# Supplied material
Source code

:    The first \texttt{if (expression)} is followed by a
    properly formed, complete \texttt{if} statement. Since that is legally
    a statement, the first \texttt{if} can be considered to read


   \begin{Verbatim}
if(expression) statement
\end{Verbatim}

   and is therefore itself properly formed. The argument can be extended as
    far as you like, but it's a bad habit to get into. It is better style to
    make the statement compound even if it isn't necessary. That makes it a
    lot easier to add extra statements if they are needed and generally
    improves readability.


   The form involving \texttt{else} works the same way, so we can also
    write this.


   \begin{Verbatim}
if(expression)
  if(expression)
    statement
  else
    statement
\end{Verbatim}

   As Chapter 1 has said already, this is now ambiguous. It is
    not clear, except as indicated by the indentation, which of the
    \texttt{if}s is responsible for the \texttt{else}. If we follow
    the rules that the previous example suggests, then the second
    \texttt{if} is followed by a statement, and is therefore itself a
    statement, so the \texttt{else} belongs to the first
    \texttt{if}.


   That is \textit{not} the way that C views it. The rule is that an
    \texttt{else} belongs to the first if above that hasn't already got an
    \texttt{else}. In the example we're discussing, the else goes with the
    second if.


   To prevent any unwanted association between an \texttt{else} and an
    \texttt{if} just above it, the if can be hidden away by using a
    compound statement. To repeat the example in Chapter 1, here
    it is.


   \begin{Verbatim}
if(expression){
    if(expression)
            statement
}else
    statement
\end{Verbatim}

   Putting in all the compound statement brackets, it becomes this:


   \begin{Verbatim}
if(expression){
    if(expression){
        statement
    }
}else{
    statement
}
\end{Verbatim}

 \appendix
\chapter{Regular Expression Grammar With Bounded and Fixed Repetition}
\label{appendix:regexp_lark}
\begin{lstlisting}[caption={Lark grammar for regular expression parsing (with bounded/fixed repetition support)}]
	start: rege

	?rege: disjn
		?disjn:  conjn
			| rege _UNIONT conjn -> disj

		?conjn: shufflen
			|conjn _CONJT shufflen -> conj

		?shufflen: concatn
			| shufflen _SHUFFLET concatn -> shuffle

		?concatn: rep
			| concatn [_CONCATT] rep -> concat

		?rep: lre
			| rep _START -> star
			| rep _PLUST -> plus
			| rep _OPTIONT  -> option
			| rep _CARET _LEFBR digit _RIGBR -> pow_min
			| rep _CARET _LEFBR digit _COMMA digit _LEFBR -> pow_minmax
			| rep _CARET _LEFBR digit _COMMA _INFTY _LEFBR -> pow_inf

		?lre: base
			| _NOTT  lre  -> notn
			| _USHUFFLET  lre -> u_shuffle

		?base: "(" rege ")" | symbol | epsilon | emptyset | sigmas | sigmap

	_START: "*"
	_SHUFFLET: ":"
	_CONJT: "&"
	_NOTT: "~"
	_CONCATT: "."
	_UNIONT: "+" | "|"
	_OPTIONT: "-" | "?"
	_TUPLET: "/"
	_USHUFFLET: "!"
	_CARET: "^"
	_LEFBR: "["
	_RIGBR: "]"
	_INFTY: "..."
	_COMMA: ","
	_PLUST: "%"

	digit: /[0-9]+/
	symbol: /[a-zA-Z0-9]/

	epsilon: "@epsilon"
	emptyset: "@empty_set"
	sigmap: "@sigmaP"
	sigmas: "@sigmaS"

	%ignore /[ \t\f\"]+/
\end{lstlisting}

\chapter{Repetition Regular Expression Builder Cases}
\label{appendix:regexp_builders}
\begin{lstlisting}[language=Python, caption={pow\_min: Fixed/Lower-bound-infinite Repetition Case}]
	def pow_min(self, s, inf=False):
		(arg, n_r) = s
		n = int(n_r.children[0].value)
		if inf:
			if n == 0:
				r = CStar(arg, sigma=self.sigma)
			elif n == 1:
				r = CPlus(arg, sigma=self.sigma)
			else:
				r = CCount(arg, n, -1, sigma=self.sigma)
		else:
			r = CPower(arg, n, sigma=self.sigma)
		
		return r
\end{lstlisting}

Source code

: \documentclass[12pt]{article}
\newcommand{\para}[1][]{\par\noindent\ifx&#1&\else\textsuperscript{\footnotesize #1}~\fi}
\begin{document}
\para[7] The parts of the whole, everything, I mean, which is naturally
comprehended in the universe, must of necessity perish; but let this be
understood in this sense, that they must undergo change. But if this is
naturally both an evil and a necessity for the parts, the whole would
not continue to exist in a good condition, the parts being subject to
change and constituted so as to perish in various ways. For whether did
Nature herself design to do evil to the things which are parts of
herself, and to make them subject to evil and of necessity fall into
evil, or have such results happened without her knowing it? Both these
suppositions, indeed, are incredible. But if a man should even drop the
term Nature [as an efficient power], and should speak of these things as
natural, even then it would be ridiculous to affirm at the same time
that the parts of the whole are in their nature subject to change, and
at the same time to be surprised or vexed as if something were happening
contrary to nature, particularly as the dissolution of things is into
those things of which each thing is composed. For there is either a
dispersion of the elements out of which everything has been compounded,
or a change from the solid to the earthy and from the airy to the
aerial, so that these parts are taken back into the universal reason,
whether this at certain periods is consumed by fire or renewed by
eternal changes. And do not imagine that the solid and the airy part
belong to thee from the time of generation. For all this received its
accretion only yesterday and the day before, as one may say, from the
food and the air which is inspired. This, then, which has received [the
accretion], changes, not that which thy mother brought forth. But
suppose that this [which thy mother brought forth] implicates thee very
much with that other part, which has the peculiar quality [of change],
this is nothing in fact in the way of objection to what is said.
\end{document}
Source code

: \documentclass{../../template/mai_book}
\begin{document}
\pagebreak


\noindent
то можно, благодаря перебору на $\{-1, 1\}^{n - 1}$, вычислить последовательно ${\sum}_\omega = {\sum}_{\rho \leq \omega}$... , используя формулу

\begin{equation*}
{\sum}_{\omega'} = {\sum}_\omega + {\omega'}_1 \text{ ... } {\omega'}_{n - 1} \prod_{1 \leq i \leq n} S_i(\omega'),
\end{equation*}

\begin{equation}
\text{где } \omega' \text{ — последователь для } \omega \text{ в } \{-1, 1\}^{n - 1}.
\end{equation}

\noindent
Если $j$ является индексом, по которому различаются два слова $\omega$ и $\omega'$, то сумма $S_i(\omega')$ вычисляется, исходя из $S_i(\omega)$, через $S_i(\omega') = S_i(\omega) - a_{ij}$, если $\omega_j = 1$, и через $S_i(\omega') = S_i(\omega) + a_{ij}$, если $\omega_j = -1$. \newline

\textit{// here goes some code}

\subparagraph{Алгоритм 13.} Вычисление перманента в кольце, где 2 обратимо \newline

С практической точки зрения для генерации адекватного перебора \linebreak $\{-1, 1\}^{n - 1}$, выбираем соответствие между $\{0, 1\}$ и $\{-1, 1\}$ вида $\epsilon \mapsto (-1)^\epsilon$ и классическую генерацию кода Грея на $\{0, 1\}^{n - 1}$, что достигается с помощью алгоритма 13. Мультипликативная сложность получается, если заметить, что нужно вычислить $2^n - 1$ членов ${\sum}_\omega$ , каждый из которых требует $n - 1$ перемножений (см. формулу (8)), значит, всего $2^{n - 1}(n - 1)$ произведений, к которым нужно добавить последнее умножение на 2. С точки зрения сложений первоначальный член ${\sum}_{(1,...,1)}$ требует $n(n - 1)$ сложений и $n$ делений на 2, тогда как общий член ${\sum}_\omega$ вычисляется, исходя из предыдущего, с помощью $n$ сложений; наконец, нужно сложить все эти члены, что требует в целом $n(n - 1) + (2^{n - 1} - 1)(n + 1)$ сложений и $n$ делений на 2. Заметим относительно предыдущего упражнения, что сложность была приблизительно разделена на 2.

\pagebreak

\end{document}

# What needs to be done
State only the number of lines in these entries that contain "brought".

# Written answer
2